Rapu has used a nearby site, called Runga Va’e, to experiment with measures to mitigate the damage. Using part of a $400,000 grant from the Japanese government, officials built a sea wall for protection against the waves. But it remains unclear whether the wall will be enough to stop the erosion, or if the island leaders will have to consider moving platforms and statues away from the coast in order to save them.
Other vulnerable areas present an even tougher challenge to conservationists. One of them is the volcanic crater at Orongo, the center of the civilization’s activity around 1600, the last years before European contact. Island residents gathered for an annual swimming competition in which young men raced through open water to a nearby island, Motu Nui, to fetch bird eggs. The winner determined which clan would rule the island for the following year.
The stories of those races are told in a half-dozen large petroglyphs carved in stone perched over the edge of the caldera, vulnerable to storms and gravity.
Park officials say they are exploring the possibility of anchoring the carvings onto more stable stone, or even moving them into a museum.
“Can we take them somewhere else?” said Rapu, the archaeologist. “Yes, but you lose their context, you lose their history when doing that.”
Rapu, who grew up on the island, said he regretted the environmental changes that had befallen the area. Few birds nest on Motu Nui anymore, he said, a consequence of what he suspects is changing weather patterns. He looked over the water and recalled his father’s stories of big migrations that used to arrive at the island regularly, much like they did during the days of the swimming competitions.
“He would tell me you could see dark clouds of them and you could hear the birds everywhere,” he said, walking back from the crater.
Sebastián Paoa, the head of planning at Ma’u Henua, said he was sure that, ultimately, the island’s inhabitants would find their way through the challenge of the rising sea levels just as they had survived the collapse in ancient times.

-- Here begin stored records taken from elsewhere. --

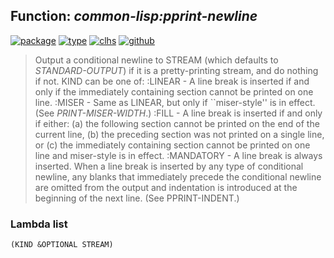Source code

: ## Function: ***common-lisp:pprint-newline***
[![package](https://img.shields.io/badge/Package-COMMON--LISP-5f9ea0.svg?style=social&colorA=999999)](../) [![type](https://img.shields.io/badge/Type-Function-5f9ea0.svg?style=social&colorA=999999)](../#function) [![clhs](https://img.shields.io/badge/CLHS-PPRINT--NEWLINE-5f9ea0.svg?style=social&colorA=999999)](http://www.lispworks.com/documentation/HyperSpec/Body/f_ppr_nl.htm) [![github](https://img.shields.io/badge/GitHub-View_the_source-5f9ea0.svg?style=social&colorA=999999&logo=github)](https://github.com/sbcl/sbcl/blob/master/src/code/pprint.lisp/) 

> Output a conditional newline to STREAM (which defaults to
> *STANDARD-OUTPUT*) if it is a pretty-printing stream, and do
> nothing if not. KIND can be one of:
> :LINEAR - A line break is inserted if and only if the immediately
> containing section cannot be printed on one line.
> :MISER - Same as LINEAR, but only if ``miser-style'' is in effect.
> (See *PRINT-MISER-WIDTH*.)
> :FILL - A line break is inserted if and only if either:
> (a) the following section cannot be printed on the end of the
> current line,
> (b) the preceding section was not printed on a single line, or
> (c) the immediately containing section cannot be printed on one
> line and miser-style is in effect.
> :MANDATORY - A line break is always inserted.
> When a line break is inserted by any type of conditional newline, any
> blanks that immediately precede the conditional newline are omitted
> from the output and indentation is introduced at the beginning of the
> next line. (See PPRINT-INDENT.)

### Lambda list
```
(KIND &OPTIONAL STREAM)
```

“They knew their environment was coming apart, but that didn’t stop them from persisting here,” he said. “It’s the same with climate change today.”
Huke, the architect, said he feels the same way.
Finding the bones of his ancestors on the beach wasn’t cause for despair, he said, but a call to action. In recent months, he’s been gathering information for a climate change assessment to be presented to officials tallying everything from erosion to the groundwater supply.
“Islands like us are always the first to face climate change,” he said. “We have been here 1,000 years. We have gotten through things like this. The world isn’t ending. And believe me, we’ve suffered through an ecological disaster before.”